The ZPUino project started back in 2010 and published first alpha release in December the same year. The objective of the project was to implement an Arduino
(wiring) compatible platform, but running with a ZPU core and devices similar to those present on Arduino AVR devices. The project developed in several phases
and with several hardware versions for each phase. It started by a simple SoC using the traditional ZPU core, and with some basic devices like UART and SPI. A
software bootloader/programmer was also implemented, using the standard serial port and a variant (very variant) of HDLC protocol for communication with
programmer devices - ZPUino was designed to bootstrap its "sketches" from an external SPI flash, and logic for programming those flash devices was split between
the host programmer (which now is known to run on major operating systems, like Microsoft Windows, Linux and MacOS), and the device programmer.
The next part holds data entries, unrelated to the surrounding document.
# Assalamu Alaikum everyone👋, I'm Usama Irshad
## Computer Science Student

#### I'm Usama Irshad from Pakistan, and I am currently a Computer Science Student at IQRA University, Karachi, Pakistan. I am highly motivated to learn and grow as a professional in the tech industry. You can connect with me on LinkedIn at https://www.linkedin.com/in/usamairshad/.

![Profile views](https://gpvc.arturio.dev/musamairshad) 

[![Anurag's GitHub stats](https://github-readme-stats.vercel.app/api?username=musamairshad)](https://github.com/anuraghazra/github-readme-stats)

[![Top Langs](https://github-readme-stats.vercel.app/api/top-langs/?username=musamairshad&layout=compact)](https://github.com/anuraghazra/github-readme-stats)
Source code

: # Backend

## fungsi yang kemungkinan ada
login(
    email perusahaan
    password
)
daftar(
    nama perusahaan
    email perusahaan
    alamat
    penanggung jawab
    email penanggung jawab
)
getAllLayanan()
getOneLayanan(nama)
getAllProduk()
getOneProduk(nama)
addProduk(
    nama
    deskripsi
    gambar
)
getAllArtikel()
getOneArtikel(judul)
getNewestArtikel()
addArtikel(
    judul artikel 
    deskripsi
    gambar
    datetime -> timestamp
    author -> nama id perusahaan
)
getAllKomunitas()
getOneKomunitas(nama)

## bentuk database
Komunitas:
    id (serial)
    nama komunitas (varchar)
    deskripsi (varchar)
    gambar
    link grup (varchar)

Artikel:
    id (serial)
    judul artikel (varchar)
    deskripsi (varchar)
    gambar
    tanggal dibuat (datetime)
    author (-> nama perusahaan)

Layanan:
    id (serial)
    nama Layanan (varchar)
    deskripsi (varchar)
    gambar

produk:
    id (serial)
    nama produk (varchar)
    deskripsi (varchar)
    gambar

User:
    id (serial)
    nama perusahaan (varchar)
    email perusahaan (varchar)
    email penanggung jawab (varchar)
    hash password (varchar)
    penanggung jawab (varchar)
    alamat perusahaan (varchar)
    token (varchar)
Everything was set up to allow almost seamless migration of Arduino code into ZPUino code.

During this first phase the Arduino IDE/Wiring library was adapted to support ZPUino, and a new compiler mode was then implemented, since it did not support
multi platform (as of now, it does, but I still keep the "make" approach I designed back then).

The second phase relied on hardware design. A new core was implemented (ZPUino Premium), which had a full 3-stage pipeline and was able to execute most basic
instructions in one clock.
Some new core devices were also added, like Audio (sigma-delta), and complex PWM-able timers. The main IO interface is wishbone compliant, so any wishbone
compliant device should work with the design (I've tested a few, like OpenCores I2C, and works like a charm). A few design variants were written, like memory
mapped VGA, DMA VGA (such as the ZX Spectrum version), audio synthesis, and many more. But only internal RAM (BRAM) was supported.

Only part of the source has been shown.